Indeck Niles Energy Center construction continues on schedule

NILES — Over the last few weeks, every so often a convoy of heavy equipment comes through Niles. As it travels, it shakes the ground and stops traffic as Michigan State Police clear the way for huge equipment to travel through the main roads to its final destination at the Indeck Niles Energy Center site, 2100 Progressive Drive.

According to construction site manager Jamie Pike, the building of the energy center, which is projected on average to power 700,000 buildings, is about 15 percent completed.

“The project itself is about 40 percent complete overall,” Pike said. “For construction purposes, we are about 15 percent through the buildout. There are other factors that go into that number, as far as the engineering side and actually procuring some of the materials.”

The construction site has had miscellaneous goods arriving in town on normal transports, but the ones that tend to attract the attention of residents are what Pike calls “heavy hauls.”

The heaviest equipment is transported to the site in Niles from Edwardsburg and from Burns Harbor, Indiana.

The gas turbine and generator for the gas turbine have been among the largest deliveries to the site.

According to Pike, each of these deliveries have been between half a million and three-quarters of a million pounds to transport.

“We’ve also had a series of tube bundles for our heat recovery steam generator, basically the big boiler,” Pike said. “They are about 75-foot tube bundles, and those are about 350,000 to 400,000 pounds on those trucks.”

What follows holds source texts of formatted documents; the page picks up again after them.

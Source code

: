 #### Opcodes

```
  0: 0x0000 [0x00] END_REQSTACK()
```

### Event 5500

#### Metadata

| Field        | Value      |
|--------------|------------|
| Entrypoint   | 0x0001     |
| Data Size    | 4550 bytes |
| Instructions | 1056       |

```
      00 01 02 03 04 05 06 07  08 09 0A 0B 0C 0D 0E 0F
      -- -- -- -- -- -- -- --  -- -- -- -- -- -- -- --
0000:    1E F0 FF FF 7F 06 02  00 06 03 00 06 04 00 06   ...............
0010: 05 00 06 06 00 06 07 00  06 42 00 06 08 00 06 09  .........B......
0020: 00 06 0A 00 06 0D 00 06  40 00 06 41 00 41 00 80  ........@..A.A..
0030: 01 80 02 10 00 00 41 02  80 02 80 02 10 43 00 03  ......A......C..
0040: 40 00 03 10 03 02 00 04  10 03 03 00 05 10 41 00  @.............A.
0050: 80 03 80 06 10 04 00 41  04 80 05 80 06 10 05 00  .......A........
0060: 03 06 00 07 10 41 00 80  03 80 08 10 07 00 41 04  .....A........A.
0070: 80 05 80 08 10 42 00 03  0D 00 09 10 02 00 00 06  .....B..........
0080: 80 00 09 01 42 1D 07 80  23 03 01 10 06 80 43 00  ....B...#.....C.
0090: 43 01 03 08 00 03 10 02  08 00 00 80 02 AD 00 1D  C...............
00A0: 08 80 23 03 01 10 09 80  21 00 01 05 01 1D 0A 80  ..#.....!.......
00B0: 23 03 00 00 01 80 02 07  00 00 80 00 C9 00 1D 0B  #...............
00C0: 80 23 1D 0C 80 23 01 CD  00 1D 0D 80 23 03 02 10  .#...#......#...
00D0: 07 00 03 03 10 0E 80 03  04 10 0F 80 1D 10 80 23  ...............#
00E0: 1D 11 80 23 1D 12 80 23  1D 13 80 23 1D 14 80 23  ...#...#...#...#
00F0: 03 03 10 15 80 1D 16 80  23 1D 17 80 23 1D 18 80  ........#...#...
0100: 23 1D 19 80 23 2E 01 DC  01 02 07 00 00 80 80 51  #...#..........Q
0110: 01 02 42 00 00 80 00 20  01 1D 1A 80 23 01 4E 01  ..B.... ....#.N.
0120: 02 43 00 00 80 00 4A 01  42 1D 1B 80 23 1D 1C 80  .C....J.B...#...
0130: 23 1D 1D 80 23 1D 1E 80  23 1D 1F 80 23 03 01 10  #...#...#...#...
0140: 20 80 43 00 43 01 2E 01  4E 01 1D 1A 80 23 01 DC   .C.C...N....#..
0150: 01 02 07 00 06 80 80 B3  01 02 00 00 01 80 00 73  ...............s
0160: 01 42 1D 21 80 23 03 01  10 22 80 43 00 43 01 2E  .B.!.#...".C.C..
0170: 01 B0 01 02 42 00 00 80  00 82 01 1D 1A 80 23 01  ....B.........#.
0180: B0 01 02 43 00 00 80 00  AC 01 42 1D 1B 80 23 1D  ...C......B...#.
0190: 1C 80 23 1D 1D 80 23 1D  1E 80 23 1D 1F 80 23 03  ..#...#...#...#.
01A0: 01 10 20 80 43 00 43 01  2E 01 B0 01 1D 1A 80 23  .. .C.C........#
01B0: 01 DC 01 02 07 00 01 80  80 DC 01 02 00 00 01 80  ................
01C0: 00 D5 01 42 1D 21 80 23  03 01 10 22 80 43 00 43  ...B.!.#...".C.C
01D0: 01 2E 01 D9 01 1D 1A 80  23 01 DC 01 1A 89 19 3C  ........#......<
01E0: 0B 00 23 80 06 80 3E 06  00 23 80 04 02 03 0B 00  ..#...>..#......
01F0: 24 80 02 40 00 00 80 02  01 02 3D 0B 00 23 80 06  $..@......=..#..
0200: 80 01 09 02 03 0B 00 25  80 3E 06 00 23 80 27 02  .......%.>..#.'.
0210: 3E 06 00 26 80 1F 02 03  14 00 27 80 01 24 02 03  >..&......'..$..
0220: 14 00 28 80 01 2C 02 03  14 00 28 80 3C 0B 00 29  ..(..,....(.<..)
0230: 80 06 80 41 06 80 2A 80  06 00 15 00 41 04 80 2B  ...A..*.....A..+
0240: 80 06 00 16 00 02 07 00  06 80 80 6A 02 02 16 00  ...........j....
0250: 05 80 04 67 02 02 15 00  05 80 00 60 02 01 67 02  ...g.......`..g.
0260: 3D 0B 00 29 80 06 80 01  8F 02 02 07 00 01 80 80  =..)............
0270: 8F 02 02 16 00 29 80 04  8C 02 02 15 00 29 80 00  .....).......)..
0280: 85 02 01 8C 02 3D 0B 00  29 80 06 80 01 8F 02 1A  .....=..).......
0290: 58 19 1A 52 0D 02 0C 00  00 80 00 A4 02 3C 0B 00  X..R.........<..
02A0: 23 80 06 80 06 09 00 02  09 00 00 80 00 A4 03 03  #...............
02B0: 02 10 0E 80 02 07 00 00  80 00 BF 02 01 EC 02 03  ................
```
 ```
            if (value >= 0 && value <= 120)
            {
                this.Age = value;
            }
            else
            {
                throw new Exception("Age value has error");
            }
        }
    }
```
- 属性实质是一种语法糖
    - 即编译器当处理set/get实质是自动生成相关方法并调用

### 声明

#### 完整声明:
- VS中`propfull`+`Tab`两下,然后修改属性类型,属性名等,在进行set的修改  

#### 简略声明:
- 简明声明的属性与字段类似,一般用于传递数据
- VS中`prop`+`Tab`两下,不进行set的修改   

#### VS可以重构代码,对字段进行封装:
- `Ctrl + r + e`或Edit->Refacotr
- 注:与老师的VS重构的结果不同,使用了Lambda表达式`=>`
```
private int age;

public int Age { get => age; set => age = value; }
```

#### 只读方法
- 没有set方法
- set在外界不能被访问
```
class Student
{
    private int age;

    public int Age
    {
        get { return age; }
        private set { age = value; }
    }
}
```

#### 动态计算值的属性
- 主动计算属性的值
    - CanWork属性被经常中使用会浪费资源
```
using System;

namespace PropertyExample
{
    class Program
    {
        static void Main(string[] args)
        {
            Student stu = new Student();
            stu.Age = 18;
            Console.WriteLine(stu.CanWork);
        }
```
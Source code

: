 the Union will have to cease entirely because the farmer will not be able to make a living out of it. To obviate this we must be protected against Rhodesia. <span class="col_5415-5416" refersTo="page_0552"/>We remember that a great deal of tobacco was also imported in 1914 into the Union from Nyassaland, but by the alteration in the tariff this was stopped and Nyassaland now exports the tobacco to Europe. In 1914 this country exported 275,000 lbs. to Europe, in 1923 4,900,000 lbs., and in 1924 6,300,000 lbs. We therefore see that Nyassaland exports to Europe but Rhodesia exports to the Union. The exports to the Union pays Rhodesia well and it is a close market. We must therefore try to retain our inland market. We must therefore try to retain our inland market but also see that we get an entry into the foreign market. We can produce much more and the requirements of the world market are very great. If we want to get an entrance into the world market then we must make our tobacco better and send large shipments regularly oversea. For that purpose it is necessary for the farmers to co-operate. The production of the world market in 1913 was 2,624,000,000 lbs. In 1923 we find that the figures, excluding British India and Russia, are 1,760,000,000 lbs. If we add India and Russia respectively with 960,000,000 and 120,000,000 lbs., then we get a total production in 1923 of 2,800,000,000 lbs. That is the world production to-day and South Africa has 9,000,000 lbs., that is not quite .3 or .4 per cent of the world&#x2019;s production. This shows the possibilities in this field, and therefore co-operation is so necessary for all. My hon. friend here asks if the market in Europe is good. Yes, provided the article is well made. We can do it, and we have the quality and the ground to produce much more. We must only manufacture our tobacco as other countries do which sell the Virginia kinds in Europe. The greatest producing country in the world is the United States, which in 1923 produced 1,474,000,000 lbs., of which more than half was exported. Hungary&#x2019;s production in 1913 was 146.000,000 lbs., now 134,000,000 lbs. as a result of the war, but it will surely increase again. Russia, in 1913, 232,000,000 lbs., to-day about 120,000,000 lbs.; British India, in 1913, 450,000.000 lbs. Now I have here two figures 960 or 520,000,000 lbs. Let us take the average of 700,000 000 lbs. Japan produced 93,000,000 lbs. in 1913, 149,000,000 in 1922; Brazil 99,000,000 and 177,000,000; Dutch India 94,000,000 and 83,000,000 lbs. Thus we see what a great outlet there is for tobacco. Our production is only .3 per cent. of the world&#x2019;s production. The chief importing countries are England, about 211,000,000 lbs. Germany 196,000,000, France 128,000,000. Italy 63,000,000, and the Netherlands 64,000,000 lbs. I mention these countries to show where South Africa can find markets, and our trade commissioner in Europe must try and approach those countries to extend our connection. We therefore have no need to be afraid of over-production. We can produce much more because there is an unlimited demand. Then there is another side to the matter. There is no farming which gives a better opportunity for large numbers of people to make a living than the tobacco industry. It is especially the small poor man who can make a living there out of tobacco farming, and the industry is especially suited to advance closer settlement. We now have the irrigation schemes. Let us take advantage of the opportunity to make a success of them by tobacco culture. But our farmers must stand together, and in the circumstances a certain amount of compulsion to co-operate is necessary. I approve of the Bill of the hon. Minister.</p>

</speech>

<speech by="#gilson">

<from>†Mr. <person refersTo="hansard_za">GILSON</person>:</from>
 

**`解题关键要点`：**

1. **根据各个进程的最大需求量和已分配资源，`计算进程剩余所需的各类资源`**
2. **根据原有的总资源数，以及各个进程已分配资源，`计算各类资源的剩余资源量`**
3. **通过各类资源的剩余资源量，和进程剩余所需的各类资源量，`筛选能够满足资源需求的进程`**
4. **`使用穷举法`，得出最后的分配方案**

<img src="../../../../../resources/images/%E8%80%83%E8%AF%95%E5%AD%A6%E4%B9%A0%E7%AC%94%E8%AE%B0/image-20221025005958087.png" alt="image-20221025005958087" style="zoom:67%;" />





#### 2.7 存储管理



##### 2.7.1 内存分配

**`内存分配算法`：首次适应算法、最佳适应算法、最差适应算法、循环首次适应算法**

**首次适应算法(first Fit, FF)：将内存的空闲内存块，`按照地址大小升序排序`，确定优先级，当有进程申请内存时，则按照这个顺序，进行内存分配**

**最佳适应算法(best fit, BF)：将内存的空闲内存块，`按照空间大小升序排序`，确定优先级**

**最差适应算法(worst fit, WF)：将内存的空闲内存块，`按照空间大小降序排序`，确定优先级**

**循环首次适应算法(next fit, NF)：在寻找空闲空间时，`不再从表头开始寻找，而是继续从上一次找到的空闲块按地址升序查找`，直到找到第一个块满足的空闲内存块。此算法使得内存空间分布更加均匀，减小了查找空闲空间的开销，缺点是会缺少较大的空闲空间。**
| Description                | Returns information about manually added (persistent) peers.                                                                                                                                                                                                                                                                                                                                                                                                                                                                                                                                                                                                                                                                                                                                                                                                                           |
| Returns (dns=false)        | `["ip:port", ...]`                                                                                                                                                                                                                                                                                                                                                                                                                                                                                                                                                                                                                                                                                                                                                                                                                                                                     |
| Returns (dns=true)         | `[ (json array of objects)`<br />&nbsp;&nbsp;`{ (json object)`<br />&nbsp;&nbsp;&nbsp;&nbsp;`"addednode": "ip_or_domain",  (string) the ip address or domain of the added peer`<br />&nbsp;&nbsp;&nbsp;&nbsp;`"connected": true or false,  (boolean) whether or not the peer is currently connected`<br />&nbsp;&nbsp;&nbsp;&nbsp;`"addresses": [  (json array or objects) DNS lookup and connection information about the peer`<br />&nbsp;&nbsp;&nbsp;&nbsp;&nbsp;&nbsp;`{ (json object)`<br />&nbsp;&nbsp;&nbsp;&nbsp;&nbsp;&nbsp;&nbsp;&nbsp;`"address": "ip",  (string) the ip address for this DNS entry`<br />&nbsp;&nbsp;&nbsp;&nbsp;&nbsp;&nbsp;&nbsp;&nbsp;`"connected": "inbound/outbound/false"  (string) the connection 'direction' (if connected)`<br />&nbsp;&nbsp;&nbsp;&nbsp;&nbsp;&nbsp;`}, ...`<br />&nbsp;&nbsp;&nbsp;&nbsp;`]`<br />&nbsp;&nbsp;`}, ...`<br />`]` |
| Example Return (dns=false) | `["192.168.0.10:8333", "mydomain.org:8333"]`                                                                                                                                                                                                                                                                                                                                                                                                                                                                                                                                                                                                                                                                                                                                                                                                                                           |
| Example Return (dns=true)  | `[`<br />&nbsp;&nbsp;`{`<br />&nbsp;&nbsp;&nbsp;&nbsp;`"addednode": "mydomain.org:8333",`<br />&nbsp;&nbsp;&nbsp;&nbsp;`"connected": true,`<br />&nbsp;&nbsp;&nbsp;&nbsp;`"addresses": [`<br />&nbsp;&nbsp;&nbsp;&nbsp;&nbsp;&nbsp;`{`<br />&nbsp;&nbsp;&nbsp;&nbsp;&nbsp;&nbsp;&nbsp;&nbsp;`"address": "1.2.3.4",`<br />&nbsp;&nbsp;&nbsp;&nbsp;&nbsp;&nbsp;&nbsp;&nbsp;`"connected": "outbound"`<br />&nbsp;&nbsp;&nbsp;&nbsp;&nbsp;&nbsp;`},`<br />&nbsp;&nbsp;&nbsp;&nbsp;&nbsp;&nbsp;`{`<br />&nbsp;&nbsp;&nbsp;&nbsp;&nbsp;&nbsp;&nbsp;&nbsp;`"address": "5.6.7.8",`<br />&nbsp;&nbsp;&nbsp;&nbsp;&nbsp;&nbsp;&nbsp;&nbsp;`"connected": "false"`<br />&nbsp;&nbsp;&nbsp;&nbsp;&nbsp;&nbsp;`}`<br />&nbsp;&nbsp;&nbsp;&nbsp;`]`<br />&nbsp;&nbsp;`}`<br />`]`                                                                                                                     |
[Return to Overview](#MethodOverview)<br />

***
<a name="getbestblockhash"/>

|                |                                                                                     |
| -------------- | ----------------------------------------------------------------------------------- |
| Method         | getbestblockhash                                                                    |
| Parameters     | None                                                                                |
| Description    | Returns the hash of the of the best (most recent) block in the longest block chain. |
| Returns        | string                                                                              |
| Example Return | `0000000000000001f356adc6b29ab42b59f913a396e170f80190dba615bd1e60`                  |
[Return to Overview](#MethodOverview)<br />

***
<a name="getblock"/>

Pike said typical transports are around 80,000 pounds, for comparison.

To transport loads of this magnitude, Indeck has had to work with the Michigan Department of Transportation on a plan the department has to approve.

“[MDOT] has to do a structural analysis on every bridge, culver and embankment they go over and see what the capacity is,” Pike said.

The “crawler,” the transport vehicle with around 160-wheels, distributes the weight of the heaviest loads to ensure the transport complies with MDOT regulations.

Of the heavy hauls, Pike said the site has about a 18 trips remaining. Most of those will be made over the next month, with one or two heavy haul trips slated for the end of the year.

“With a lot of this equipment showing up, it actually triggers our manpower loading when we start to ramp up,” Pike said.
Indeck’s construction crews will continue working through the colder months to keep the project on schedule.

Pike said COVID-19 has presented some challenges, but as critical, energy infrastructure, the construction has continued as normally as it can.

Another component for the energy plant is in the works with the city, according to David Hicks, vice president of business development with Indeck.

“The development of a solar plus storage project would utilize land that’s currently being used for the construction of the project of the laydown, storage of additional equipment, and for parking for the construction workers,” Hicks said “Once the project is complete, the land will be vacant. We are working with the city to site a solar plus battery storage project for the space.”

Hicks said the additional project will be much smaller than the current construction, but would be an addition to the city’s energy generation profile.

Currently, the Indeck Niles Energy Center is still on schedule. Pike believes the site will have a “substantial completion date” of March 2022.

“We’ve had challenges, some of the equipment is sourced worldwide, but normal project challenges of this magnitude as well,” Pike said. “It comes with the territory.”